If the invasion of Iraq was exceptional because it tore up the diplomatic rule-book, the UK’s action in Libya is remarkable because it abandons the lessons of war post-Vietnam.

Britain’s humiliation in Suez, the US catastrophe in Vietnam and the Soviet disaster in Afghanistan humbled the victors of World War II. It was not until the 1990-91 Gulf War that the West discovered it could win apparently decisive victories if it followed a code constructed by Vietnam veteran General Colin Powell.

Before armed forces are sent into action, he argued, it must be clear vital national security interests are threatened and there is strong domestic support; there is a clear attainable objective and a plausible exit strategy; and all other non-violent means have been fully exhausted. Then, and only then, overwhelming military force should be used to ensure a swift victory.

There are ethical problems here. This code would not compel a superpower to intervene to stop genocide in a distant land, and is one reason why the West stood by as at least 800,000 Rwandans were murdered in 1994.

Since then, tough-minded diplomats, strategists and political scientists have wrestled over when and how countries have a “responsibility to protect”.

And when it appeared that Libyan government forces and mercenaries were on the verge of committing mass slaughter in Benghazi, the UK and France scrambled to gain United Nations authorisation to enforce a no-fly zone. Historians may conclude this was one of Europe’s finest hours.

The coalition is now in a quandary. Dropping bombs and shooting missiles is clearly a military act and we are involved in some form of war.

This emerging conflict meets few of the tick-boxes of the Powell doctrine and there are frightening echoes of Vietnam.
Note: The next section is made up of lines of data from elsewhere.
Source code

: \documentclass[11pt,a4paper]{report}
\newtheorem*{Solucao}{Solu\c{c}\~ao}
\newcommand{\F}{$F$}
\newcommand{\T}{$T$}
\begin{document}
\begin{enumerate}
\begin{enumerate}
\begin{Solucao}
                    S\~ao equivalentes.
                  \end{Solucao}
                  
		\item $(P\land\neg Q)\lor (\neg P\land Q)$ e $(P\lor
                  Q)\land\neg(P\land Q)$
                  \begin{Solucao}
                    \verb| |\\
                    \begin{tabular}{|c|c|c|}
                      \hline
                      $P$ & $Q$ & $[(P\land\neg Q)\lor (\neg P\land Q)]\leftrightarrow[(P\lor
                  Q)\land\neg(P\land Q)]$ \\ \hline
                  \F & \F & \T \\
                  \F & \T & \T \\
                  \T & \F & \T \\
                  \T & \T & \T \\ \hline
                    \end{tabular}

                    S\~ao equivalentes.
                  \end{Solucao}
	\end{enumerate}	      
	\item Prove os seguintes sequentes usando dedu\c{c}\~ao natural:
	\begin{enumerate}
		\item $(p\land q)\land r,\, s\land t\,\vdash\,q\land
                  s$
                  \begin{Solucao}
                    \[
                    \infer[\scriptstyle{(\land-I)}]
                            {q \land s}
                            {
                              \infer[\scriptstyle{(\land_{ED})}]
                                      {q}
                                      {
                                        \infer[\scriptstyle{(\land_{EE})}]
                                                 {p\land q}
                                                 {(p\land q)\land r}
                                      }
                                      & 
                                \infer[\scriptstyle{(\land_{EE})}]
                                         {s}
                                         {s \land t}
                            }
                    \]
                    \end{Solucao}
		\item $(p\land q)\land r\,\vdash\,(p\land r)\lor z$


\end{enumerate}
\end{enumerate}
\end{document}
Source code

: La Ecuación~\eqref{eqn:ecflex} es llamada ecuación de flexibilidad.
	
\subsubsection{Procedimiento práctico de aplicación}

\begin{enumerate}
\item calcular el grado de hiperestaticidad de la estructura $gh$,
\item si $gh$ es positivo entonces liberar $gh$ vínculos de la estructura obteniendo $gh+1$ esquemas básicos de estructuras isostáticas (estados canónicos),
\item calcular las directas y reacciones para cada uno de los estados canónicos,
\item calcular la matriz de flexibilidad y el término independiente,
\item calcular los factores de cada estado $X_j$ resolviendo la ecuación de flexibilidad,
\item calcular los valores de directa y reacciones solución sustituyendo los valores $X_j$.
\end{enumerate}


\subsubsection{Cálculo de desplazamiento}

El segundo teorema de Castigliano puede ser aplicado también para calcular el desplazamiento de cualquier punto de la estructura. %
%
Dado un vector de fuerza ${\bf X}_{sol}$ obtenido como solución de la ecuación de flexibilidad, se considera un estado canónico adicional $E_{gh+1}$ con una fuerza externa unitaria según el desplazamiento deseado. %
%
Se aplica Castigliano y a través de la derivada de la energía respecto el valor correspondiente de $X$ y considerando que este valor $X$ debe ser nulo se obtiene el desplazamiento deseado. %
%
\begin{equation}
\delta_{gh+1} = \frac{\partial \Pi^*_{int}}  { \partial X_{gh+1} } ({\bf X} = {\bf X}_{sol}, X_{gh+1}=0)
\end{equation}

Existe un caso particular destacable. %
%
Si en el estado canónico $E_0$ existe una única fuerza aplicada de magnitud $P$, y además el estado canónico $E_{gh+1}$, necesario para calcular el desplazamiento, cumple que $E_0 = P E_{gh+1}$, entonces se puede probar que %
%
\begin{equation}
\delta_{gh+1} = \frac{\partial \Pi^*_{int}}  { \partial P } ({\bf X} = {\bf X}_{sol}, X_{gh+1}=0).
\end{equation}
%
We learned this week that British military advisers are off to Benghazi. This triggers memories of September 1950 when the United States Military Assistance Advisory Group was established in Saigon; by 1963 there were 16,000 “military advisers” in Vietnam and the stage was set for a deep and tragic conflict.

Nobody is suggesting that the UK is on the verge of making such a commitment to Libya but it is clear mass protests and regional insurgencies have spiralled into a state of civil war and there is no doubt which side we are on.

It would be embarrassing and expensive if a hastily-constructed ceasefire leaves a chastened Gaddafi in control of a swathe of Libya while our air force protects Kurdish-style democratic enclaves. But such a peace would not be a worse fate than the deaths on every side which unbridled war would bring.